# [EXERCISE GOAL]
Exact copy, no pictures: output all the records that follow.

# [INPUT RECORDS]
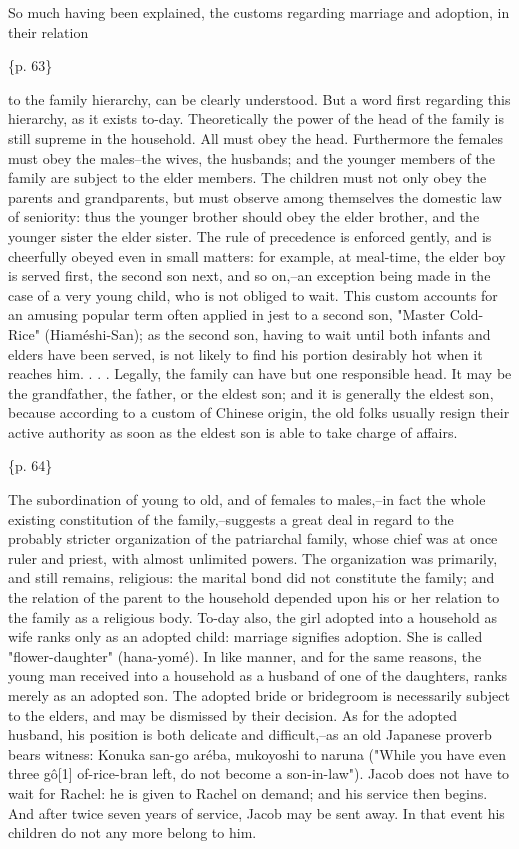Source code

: So much having been explained, the customs regarding marriage and adoption, in their relation

\{p. 63\}

to the family hierarchy, can be clearly understood. But a word first regarding this hierarchy, as it exists to-day. Theoretically the power of the head of the family is still supreme in the household. All must obey the head. Furthermore the females must obey the males--the wives, the husbands; and the younger members of the family are subject to the elder members. The children must not only obey the parents and grandparents, but must observe among themselves the domestic law of seniority: thus the younger brother should obey the elder brother, and the younger sister the elder sister. The rule of precedence is enforced gently, and is cheerfully obeyed even in small matters: for example, at meal-time, the elder boy is served first, the second son next, and so on,--an exception being made in the case of a very young child, who is not obliged to wait. This custom accounts for an amusing popular term often applied in jest to a second son, "Master Cold-Rice" (Hiaméshi-San); as the second son, having to wait until both infants and elders have been served, is not likely to find his portion desirably hot when it reaches him. . . . Legally, the family can have but one responsible head. It may be the grandfather, the father, or the eldest son; and it is generally the eldest son, because according to a custom of Chinese origin, the old folks usually resign their active authority as soon as the eldest son is able to take charge of affairs.

\{p. 64\}

The subordination of young to old, and of females to males,--in fact the whole existing constitution of the family,--suggests a great deal in regard to the probably stricter organization of the patriarchal family, whose chief was at once ruler and priest, with almost unlimited powers. The organization was primarily, and still remains, religious: the marital bond did not constitute the family; and the relation of the parent to the household depended upon his or her relation to the family as a religious body. To-day also, the girl adopted into a household as wife ranks only as an adopted child: marriage signifies adoption. She is called "flower-daughter" (hana-yomé). In like manner, and for the same reasons, the young man received into a household as a husband of one of the daughters, ranks merely as an adopted son. The adopted bride or bridegroom is necessarily subject to the elders, and may be dismissed by their decision. As for the adopted husband, his position is both delicate and difficult,--as an old Japanese proverb bears witness: Konuka san-go aréba, mukoyoshi to naruna ("While you have even three gô[1] of-rice-bran left, do not become a son-in-law"). Jacob does not have to wait for Rachel: he is given to Rachel on demand; and his service then begins. And after twice seven years of service, Jacob may be sent away. In that event his children do not any more belong to him.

# [EXERCISE OUTPUT]
Source code

: So much having been explained, the customs regarding marriage and adoption, in their relation

\{p. 63\}

to the family hierarchy, can be clearly understood. But a word first regarding this hierarchy, as it exists to-day. Theoretically the power of the head of the family is still supreme in the household. All must obey the head. Furthermore the females must obey the males--the wives, the husbands; and the younger members of the family are subject to the elder members. The children must not only obey the parents and grandparents, but must observe among themselves the domestic law of seniority: thus the younger brother should obey the elder brother, and the younger sister the elder sister. The rule of precedence is enforced gently, and is cheerfully obeyed even in small matters: for example, at meal-time, the elder boy is served first, the second son next, and so on,--an exception being made in the case of a very young child, who is not obliged to wait. This custom accounts for an amusing popular term often applied in jest to a second son, "Master Cold-Rice" (Hiaméshi-San); as the second son, having to wait until both infants and elders have been served, is not likely to find his portion desirably hot when it reaches him. . . . Legally, the family can have but one responsible head. It may be the grandfather, the father, or the eldest son; and it is generally the eldest son, because according to a custom of Chinese origin, the old folks usually resign their active authority as soon as the eldest son is able to take charge of affairs.

\{p. 64\}

The subordination of young to old, and of females to males,--in fact the whole existing constitution of the family,--suggests a great deal in regard to the probably stricter organization of the patriarchal family, whose chief was at once ruler and priest, with almost unlimited powers. The organization was primarily, and still remains, religious: the marital bond did not constitute the family; and the relation of the parent to the household depended upon his or her relation to the family as a religious body. To-day also, the girl adopted into a household as wife ranks only as an adopted child: marriage signifies adoption. She is called "flower-daughter" (hana-yomé). In like manner, and for the same reasons, the young man received into a household as a husband of one of the daughters, ranks merely as an adopted son. The adopted bride or bridegroom is necessarily subject to the elders, and may be dismissed by their decision. As for the adopted husband, his position is both delicate and difficult,--as an old Japanese proverb bears witness: Konuka san-go aréba, mukoyoshi to naruna ("While you have even three gô[1] of-rice-bran left, do not become a son-in-law"). Jacob does not have to wait for Rachel: he is given to Rachel on demand; and his service then begins. And after twice seven years of service, Jacob may be sent away. In that event his children do not any more belong to him.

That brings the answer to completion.